Study material:
────────────────────────────────────────

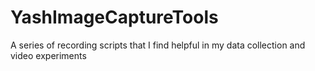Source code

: # YashImageCaptureTools
A series of recording scripts that I find helpful in my data collection and video experiments

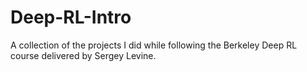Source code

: # Deep-RL-Intro

A collection of the projects I did while following the Berkeley Deep RL course delivered by Sergey Levine.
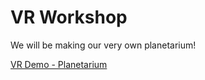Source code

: # VR Workshop
We will be making our very own planetarium!


[VR Demo - Planetarium](https://glitch.com/~vr-planetarium-demo)
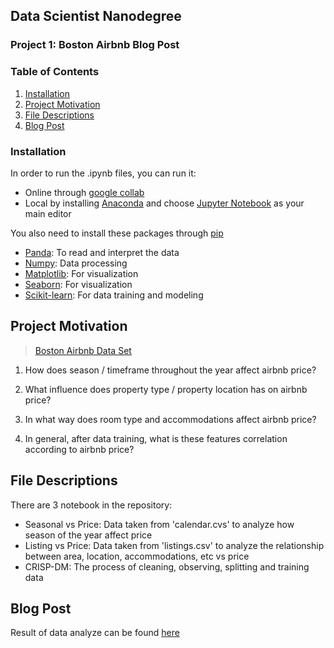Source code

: ## Data Scientist Nanodegree

### Project 1: Boston Airbnb Blog Post

### Table of Contents
1. [Installation](#Installation)
2. [Project Motivation](#motivation)
3. [File Descriptions](#descriptions)
4. [Blog Post](#Blog)

### Installation

In order to run the .ipynb files, you can run it:
- Online through [google collab](https://chrome.google.com/webstore/detail/open-in-colab/iogfkhleblhcpcekbiedikdehleodpjo?hl=en)
- Local by installing [Anaconda](https://docs.anaconda.com/anaconda/install/) and choose [Jupyter Notebook](https://jupyter.org/) as your main editor

You also need to install these packages through [pip](https://pip.pypa.io/en/stable/reference/pip_install/)
- [Panda](https://pandas.pydata.org/): To read and interpret the data
- [Numpy](https://numpy.org/): Data processing
- [Matplotlib](https://matplotlib.org/): For visualization
- [Seaborn](https://seaborn.pydata.org/): For visualization
- [Scikit-learn](https://scikit-learn.org/stable/): For data training and modeling

## Project Motivation

> [Boston Airbnb Data Set](https://www.kaggle.com/airbnb/boston)

1) How does season / timeframe throughout the year affect airbnb price?

2) What influence does property type / property location has on airbnb price?

3) In what way does room type and accommodations affect airbnb price?

4) In general, after data training, what is these features correlation according to airbnb price?

## File Descriptions

There are 3 notebook in the repository:
  - Seasonal vs Price: Data taken from 'calendar.cvs' to analyze how season of the year affect price
  - Listing vs Price: Data taken from 'listings.csv' to analyze the relationship between area, location, accommodations, etc vs price
  - CRISP-DM: The process of cleaning, observing, splitting and training data
  
 ## Blog Post
 Result of data analyze can be found [here](https://phuonggtrann.github.io/2021-01-22-boston-airbnb/)
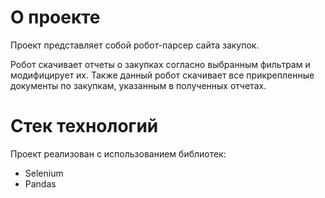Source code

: # О проекте
Проект представляет собой робот-парсер сайта закупок.

Робот скачивает отчеты о закупках согласно выбранным фильтрам и модифицирует их.
Также данный робот скачивает все прикрепленные документы по закупкам, указанным в полученных отчетах.


# Стек технологий
Проект реализован с использованием библиотек:
- Selenium
- Pandas
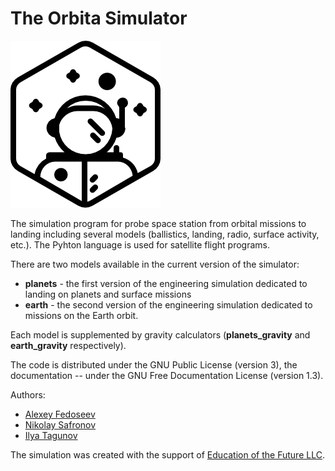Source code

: # The Orbita Simulator

![The Orbita Logo](logo.png)

The simulation program for probe space station from orbital missions to landing
including several models (ballistics, landing, radio, surface activity, etc.).
The Pyhton language is used for satellite flight programs.

There are two models available in the current version of the simulator:

* **planets** - the first version of the engineering simulation dedicated to landing on planets and surface missions
* **earth** - the second version of the engineering simulation dedicated to missions on the Earth orbit.

Each model is supplemented by gravity calculators (**planets_gravity** and **earth_gravity** respectively).

The code is distributed under the GNU Public License (version 3), the documentation -- under
the GNU Free Documentation License (version 1.3).

Authors:
* [Alexey Fedoseev](mailto:aleksey@fedoseev.net)
* [Nikolay Safronov](mailto:bfishh@gmail.com)
* [Ilya Tagunov](mailto:tagunil@gmail.com)

The simulation was created with the support of
[Education of the Future LLC](https://introsat.ru/en/education_of_the_future).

────────────────────────────────────────

Required action:
Tally the lines in this data that hold the word "accommodations" and state only the count.

Output of the exercise:
2